The hon. Gentleman is absolutely right. Too often apparently insurmountable blockages are placed in the way of organisers who, rightly, want to get out there and represent their communities. Perhaps they want to have a street party to celebrate the royal wedding or another festival, or just to bring the community together on their estate or in their neighbourhood through a community day, yet they are constantly blocked. At every turn there is a cul-de-sac—a reason why it cannot be done.
Often those reasons are entirely spurious and trumped up. The hon. Member for Alyn and Deeside mentioned the interesting situation in which the police apparently did not even know that they were being used as the excuse, or alibi, and cited as the fundamental blockage. Of course, that sounds very convincing. When a local authority officer tells someone that the police have banned the event, it is very hard to challenge that. It has an air of realism or likelihood about it—it sounds official—and of course that puts off all but the most tenacious citizens. Again, that is wrong.
The Minister says, and I am grateful to him for it, that there is much in the Bill that he is content with, and that he wants it to go further. Will he explain how the Government propose to deal with the legislation arising from Lord Young’s recommendations? I have proposed a number of private Members’ Bills on individual items from that list of recommendations. How will the Government proceed with the overall implementation of the recommendations?

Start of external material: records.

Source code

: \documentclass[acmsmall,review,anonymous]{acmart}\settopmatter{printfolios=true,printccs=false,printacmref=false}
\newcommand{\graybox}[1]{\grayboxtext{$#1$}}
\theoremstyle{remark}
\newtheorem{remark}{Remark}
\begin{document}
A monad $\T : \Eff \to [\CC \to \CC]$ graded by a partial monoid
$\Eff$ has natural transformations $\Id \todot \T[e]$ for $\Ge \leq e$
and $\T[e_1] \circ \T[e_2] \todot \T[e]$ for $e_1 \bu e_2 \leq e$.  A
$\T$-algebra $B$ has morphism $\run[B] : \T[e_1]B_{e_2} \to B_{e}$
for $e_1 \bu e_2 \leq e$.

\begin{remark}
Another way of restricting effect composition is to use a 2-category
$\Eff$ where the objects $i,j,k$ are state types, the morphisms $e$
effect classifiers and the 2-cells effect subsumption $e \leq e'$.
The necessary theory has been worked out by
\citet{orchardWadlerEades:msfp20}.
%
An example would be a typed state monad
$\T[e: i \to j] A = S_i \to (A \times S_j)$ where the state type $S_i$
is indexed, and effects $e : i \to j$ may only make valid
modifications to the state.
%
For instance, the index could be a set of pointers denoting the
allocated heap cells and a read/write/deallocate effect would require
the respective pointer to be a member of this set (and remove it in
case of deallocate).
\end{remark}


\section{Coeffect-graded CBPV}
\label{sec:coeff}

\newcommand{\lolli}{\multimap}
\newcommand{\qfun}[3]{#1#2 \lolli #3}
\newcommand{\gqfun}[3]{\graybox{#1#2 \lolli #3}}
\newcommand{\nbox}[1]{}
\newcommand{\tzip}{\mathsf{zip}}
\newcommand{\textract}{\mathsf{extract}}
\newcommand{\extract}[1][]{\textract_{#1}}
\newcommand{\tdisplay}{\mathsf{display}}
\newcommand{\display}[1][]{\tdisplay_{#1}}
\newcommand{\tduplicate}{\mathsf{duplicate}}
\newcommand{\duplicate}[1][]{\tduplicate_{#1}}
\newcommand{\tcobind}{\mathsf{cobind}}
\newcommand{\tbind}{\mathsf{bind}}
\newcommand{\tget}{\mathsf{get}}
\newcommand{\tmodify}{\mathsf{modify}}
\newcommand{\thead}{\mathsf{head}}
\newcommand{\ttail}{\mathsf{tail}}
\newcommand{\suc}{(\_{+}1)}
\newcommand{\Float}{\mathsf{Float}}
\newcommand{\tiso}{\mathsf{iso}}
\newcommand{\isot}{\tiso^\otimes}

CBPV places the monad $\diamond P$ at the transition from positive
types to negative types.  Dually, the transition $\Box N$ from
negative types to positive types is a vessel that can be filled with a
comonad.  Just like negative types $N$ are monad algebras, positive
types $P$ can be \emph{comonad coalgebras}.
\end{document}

My hon. Friend should be under no illusion that we are a fundamentally deregulatory coalition Government who are keen to sweep away burdens. We want to allow people to break free, particularly in their own communities, in order to put on street parties or to change their communities through things such as neighbourhood plans. The direct answer is that we will implement the recommendations in a variety of ways, including through the Localism Bill, which has been referred to. The Bill takes forward many of Lord Young’s ideas and concepts, including through neighbourhood plans, which will allow neighbourhoods to come together and describe the kind of place that they want to be. That cannot necessarily be blocked by the town hall. Suddenly, we will find that there is the flexibility to do many more things.
I think that the whole House is grateful to my hon. Friend for his experience not only as a local authority leader, but of the residents who made up his local authority.
One reason I feel it is necessary to look further at this Bill, rather than rush into it, is that it raises some interesting points, such as those made by my hon. Friend just now and the shadow Minister. The question is, when is a decision reasonable and when is it not reasonable? Does the local government ombudsman have the position, knowledge or expertise to make such judgments? This is a serious point. The point of having the local government ombudsman is to provide redress for a problem that has happened, just as with the parliamentary ombudsman. Like other ombudsmen, the local government ombudsman does not usually judge whether something is within health and safety rules. To ask the ombudsman to do that would, I fear, be to ask it to create a new structure or back-office function. After all, knowing what is health and safety and what is not is usually the product of experience. It comes from the development of procedures and from an awful lot of work by the Health and Safety Executive, local authorities, safety officers and so on. If the ombudsman were suddenly plucked out to make that judgment, that would go much further than its usual role of redress. For that reason and several others, I do not feel we have our ducks in a row as far as the Bill goes.
On that point, I think my right hon. Friend misreads the Bill. I want the ombudsman to adjudicate and to intervene where the process has not been complied with. I rely on the transparency of the process to bring to public attention the reasons for banning something, in the hope that there would not be any need for further adjudication.
I am grateful to my hon. Friend again. His intervention demonstrates that there is quite a bit more work to be done before we all feel that sufficient procedures are in place and that the ombudsman would not overstep into a role of judgment on health and safety grounds, which I think would be taking things too far.
In the few minutes remaining, I wish to address some of the other comments that have been made. The hon. Member for Worsley and Eccles South was interested to discover how we thought the Bill fitted with the idea of localism. I know that she has gained good experience—or at least experience—from the Localism Bill Committee, and that she has examined the matter carefully. We believe that localism can flourish only if we put a framework in place. If we say to people, “Just go and do whatever you want”, but there are no rules, no framework and no guidance—nothing in place at all, not even a skeleton—that is not a route to localism. The natural order would regain control and local authorities and central Government would revert to type.
We need to put limitations in place, and the Bill is in that spirit and is intended to do exactly that. It is intended to put in place a degree of control, with the possibility that citizens will have power over their local authorities rather than the other way around.